La présence de rats en ville est considéré comme un enjeu majeur dans de nombreuses villes du monde entier. Ces rongeurs peuvent causer des dommages importants aux infrastructures urbaines, ainsi qu’à la santé publique. Il est donc crucial de trouver des solutions éthiques pour favoriser une cohabitation harmonieuse entre les humains et les rats en ville.
Origine des rats en Europe
Il existe deux espèces de rats qui sont couramment trouvées dans les villes européennes: le rat noir (Rattus rattus) et le rat brun (Rattus norvegicus). Les deux espèces sont originaires d’Asie, mais ont été introduites en Europe à plusieurs reprises au cours de l’histoire, principalement par le biais du commerce maritime. Les rats noirs, ont été introduits par les Phéniciens il y a environ 2 500 ans.
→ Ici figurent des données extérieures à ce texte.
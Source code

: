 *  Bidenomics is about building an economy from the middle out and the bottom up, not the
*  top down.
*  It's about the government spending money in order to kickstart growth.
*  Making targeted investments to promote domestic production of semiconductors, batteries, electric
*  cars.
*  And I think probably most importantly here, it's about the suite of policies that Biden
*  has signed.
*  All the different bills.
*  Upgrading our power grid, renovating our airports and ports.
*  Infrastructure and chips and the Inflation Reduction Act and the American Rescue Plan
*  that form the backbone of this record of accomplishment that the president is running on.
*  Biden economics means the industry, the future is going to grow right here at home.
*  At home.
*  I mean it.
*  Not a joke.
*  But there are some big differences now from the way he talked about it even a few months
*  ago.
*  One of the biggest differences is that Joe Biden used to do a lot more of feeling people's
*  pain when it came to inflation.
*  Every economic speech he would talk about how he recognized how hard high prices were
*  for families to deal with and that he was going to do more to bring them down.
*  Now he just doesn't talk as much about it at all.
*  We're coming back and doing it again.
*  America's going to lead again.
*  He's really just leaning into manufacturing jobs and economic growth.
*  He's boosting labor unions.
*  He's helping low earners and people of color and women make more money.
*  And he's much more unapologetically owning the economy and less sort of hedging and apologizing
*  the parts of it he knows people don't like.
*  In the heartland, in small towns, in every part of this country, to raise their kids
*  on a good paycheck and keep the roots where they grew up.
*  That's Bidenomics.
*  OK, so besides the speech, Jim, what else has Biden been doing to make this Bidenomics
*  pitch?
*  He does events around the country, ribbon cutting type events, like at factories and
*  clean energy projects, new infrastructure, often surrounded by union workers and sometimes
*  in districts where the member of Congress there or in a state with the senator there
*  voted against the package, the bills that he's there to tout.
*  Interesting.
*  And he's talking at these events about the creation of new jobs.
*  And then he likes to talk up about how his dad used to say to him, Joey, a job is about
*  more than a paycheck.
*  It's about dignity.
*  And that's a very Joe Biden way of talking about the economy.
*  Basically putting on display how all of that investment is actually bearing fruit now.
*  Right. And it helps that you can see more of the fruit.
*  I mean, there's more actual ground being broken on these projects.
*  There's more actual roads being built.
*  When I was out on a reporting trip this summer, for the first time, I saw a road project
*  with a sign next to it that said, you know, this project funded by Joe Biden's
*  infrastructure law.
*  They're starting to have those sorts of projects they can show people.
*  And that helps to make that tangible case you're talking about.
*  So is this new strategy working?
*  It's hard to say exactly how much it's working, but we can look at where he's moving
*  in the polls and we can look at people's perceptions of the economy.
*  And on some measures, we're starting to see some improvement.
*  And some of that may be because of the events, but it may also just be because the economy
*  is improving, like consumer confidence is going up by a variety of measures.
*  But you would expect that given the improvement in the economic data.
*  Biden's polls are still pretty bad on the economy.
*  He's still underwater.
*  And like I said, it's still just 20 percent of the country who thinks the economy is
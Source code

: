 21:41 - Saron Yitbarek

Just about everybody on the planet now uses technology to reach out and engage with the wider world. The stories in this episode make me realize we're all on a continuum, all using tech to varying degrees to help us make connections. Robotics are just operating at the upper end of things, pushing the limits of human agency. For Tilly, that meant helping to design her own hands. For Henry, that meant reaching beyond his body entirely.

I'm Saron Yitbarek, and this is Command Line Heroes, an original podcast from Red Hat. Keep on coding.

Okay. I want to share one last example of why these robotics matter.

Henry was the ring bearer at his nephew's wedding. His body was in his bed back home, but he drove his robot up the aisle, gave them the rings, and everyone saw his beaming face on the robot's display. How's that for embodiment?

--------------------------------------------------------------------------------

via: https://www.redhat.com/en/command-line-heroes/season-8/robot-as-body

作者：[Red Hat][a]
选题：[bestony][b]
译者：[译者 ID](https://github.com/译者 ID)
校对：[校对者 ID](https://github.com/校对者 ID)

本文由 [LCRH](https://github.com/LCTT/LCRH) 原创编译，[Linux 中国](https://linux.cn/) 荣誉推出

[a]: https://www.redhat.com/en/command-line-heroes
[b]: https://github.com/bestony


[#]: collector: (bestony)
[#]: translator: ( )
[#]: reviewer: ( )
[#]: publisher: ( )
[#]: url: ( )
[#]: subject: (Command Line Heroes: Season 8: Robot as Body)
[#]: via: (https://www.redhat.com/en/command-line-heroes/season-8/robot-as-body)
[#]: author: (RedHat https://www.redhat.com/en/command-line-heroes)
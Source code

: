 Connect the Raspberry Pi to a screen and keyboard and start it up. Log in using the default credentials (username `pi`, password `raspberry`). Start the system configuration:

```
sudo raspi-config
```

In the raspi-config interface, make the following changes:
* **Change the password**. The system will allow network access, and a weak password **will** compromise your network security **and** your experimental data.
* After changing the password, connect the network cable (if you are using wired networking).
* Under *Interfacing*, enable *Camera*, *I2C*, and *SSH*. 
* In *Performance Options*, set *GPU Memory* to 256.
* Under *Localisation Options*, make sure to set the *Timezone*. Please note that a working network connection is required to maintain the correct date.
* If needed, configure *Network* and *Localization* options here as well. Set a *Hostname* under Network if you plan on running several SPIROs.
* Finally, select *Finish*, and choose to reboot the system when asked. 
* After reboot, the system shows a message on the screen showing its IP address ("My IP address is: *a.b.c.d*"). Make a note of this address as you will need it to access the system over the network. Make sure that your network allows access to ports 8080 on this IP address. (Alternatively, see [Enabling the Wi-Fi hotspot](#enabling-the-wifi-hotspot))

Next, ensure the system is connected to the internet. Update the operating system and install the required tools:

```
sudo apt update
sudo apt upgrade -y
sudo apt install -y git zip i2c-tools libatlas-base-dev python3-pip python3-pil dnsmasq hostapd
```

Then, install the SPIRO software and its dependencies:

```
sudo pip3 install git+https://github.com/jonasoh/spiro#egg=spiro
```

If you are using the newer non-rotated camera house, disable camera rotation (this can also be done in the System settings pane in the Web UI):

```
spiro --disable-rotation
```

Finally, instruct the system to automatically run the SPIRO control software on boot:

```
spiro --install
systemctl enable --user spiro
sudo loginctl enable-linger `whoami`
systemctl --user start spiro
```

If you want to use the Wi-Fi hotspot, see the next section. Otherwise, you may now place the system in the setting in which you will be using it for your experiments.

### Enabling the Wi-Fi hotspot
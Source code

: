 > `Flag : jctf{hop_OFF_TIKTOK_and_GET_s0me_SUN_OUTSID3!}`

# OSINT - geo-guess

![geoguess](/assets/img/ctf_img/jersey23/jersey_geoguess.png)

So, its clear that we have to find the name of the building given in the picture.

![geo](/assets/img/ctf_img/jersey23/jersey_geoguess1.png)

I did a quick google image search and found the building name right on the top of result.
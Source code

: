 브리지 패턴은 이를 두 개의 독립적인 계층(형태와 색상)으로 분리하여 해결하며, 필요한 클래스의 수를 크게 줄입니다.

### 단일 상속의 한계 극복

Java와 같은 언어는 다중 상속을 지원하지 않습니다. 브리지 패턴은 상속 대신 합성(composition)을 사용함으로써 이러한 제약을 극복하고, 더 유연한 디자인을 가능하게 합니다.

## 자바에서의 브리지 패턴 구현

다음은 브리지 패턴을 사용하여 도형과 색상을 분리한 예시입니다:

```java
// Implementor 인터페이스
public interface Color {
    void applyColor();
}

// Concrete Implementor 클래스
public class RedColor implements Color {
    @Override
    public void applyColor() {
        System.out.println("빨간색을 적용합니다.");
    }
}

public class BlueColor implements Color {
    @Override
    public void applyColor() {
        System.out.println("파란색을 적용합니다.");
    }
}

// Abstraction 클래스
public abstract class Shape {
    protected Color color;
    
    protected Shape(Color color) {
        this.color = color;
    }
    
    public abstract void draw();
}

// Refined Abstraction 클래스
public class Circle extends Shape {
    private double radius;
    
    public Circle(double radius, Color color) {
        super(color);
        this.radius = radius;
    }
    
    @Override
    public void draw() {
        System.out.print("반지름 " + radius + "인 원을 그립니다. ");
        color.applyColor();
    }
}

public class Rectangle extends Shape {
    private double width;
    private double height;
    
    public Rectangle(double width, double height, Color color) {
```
Plus tard, au XVIIIe siècle, les rats bruns ont été introduits en Europe via les ports de mer et les bateaux commerciaux. Les rats ont prospéré dans les villes européennes en raison de la disponibilité en nourriture et en abris, ce qui a contribué à leur expansion rapide et à leur succès en tant qu’espèce invasive.
Intelligence et émotions chez les rats
Les rats sont des animaux très sociaux. Ils vivent en colonies où ils prennent soin les uns des autres. Ils ont une hiérarchie sociale complexe et sont capables de communiquer entre eux à l’aide de signaux sonores et chimiques.
Des capacités cognitives complexes
Les rats ont des capacités cognitives remarquables. En effet, des chercheurs ont montré que les rats étaient capables de résoudre des problèmes complexes et d’apprendre de nouvelles tâches à un rythme similaire à celui des primates. Par exemple, des rats ont été entraînés à appuyer sur des leviers pour obtenir de la nourriture, à reconnaître des formes géométriques et à utiliser des outils pour atteindre leur nourriture. Ils ont également une mémoire remarquable, capable de se rappeler des parcours complexes pendant plusieurs jours. Les chercheurs ont également observé que les rats étaient capables de généraliser leurs connaissances à des situations nouvelles, ce qui suggère une intelligence et de flexibilité mentale.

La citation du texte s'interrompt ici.